Seattle Seahawks: What You're Not Going to Hear from Monday Night

Mac Leesburg@@macLEESBURGContributor IIISeptember 25, 2012

SEATTLE, WA - SEPTEMBER 24: Quarterback Aaron Rodgers #12 Green Bay Packers is pulled down by Bruce Irvin #51 of the Seattle Seahawks in the first half action at CenturyLink Field on September 24, 2012 in Seattle, Washington. (Photo by Kevin Casey/Getty Images)
Kevin Casey/Getty Images

Over the next 24 hours, or maybe even years, backlash will continue over the “touchception.” It will overshadow a performance that had a lot of positives for the Seattle Seahawks.

As the time expired on the clock, Russell Wilson hopped and heaved a ball into the end zone. You know the rest. Outside of those ten seconds, there was a sixty-minute game of football.

The biggest story line lost in this mess is the arrival of Seattle’s pass rush and the subsequent statement they made. Aaron Rodgers was sacked 8 times in the first half, tying the most in his career for any single game.

DE Chris Clemons dominated the highlight reel for his efforts, posting four sacks on the night. He was accompanied by rookie Bruce Irvin, who in committing two sacks himself, demonstrated to the Seattle fan base why he was their first-round pick.

After two weeks of the regular season, the Seahawks had only recorded a total of two sacks. But on Monday night, they looked to be in sync.

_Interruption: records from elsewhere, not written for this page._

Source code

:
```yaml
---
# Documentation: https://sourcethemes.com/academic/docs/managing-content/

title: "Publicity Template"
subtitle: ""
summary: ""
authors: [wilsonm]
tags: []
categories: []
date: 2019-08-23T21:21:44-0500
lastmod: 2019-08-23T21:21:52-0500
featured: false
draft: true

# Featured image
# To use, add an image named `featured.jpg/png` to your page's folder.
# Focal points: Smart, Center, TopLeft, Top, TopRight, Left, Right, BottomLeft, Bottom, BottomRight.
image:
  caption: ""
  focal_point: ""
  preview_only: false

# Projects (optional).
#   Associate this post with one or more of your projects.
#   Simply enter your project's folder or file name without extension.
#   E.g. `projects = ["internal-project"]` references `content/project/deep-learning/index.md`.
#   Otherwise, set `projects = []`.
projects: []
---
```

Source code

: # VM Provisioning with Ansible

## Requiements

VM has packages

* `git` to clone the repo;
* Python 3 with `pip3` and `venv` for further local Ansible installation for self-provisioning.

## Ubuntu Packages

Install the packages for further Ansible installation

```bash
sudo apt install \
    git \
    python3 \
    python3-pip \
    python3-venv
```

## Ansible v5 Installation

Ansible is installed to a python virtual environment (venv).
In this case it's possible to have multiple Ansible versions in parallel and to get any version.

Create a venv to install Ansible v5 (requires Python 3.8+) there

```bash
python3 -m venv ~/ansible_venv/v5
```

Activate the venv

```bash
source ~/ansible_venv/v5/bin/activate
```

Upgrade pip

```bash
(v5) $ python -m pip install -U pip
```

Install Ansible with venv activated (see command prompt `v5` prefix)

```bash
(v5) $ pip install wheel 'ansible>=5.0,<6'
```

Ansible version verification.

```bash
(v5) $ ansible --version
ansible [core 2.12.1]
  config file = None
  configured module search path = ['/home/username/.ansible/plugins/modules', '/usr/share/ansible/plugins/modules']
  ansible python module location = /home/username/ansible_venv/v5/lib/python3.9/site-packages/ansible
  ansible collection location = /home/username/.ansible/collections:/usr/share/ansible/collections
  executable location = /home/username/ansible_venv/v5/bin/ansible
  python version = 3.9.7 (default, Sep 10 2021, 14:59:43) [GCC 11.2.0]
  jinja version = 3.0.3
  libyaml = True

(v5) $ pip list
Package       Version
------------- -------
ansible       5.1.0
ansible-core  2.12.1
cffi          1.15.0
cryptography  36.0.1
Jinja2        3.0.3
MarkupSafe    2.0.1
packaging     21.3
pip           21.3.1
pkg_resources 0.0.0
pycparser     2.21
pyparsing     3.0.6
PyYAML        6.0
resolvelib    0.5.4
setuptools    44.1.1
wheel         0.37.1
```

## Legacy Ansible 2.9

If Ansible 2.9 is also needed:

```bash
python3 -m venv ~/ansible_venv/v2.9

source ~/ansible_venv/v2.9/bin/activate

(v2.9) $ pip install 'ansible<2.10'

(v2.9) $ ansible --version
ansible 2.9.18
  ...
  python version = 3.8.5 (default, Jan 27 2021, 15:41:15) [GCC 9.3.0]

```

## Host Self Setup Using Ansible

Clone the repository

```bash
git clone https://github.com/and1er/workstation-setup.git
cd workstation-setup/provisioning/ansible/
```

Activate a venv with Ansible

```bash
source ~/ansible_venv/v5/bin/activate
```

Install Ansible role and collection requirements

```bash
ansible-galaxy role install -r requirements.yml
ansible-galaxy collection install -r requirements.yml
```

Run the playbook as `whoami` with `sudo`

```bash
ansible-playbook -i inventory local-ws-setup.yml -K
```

It was a complete defensive effort.

The “Legion of Boom”—the nickname for Seattle’s Secondary—was a critical part of the equation. There, tight coverage gave Rodgers no options. Whether he scrambled to the outside or stood firm in the pocket, Seattle’s pass rush applied pressure and made stats.

The result: The Packers made it past the halfway point only once during the first half. This limited them to just 87 yards and not a single drive inside Seattle’s 40-yard line.

Despite not sustaining this feat through the second half, Seattle kept the Packers offense at just 12 points—a victory in many regards.

Led by a conservative game plan, Russell Wilson and company struggled to ignite the offense and capitalize on a strong defensive performance.

The issues started with the offensive line, which did a lot right and a lot wrong. In limiting the Packers defense to just one sack, they also shut down Clay Matthews. He arrived in Seattle with six sacks for the season and left with six.

But their discipline ruined an otherwise good performance. The Seahawks lost 118 yards after being whistled 14 times.

While Wilson is stumbling to find his rhythm on the passing end, the already limited opportunities he got were not helped by simple penalties. In particular, Russell Okung's performance last night further put into question whether or not he wants to lead this O-line.

Wilson completed 10-of-21 and finished with 130 yards. The highlight here was Golden Tate’s uncontroversial touchdown. It came midway through the second quarter from a 41-yard bomb by Wilson.

Until offensive coordinator Darrell Bevell allows Russell Wilson to take more reps without the run, Wilson's numbers will continue to be far from excellent. Yet he has still won two games and came a catch away from being 3-0.

Special teams did not leave as significant a mark as it did last week. But punter Jon Ryan continued to go about his business quietly and put his name in early Pro Bowl conversations. He established the Seahawks by routinely giving them strong field positions, averaging 51.5 yards on six punts, including a 73-yard one.

Defenses have won Super Bowls. But before Seattle seriously considers itself in the playoff picture, they will need to address their offensive concerns.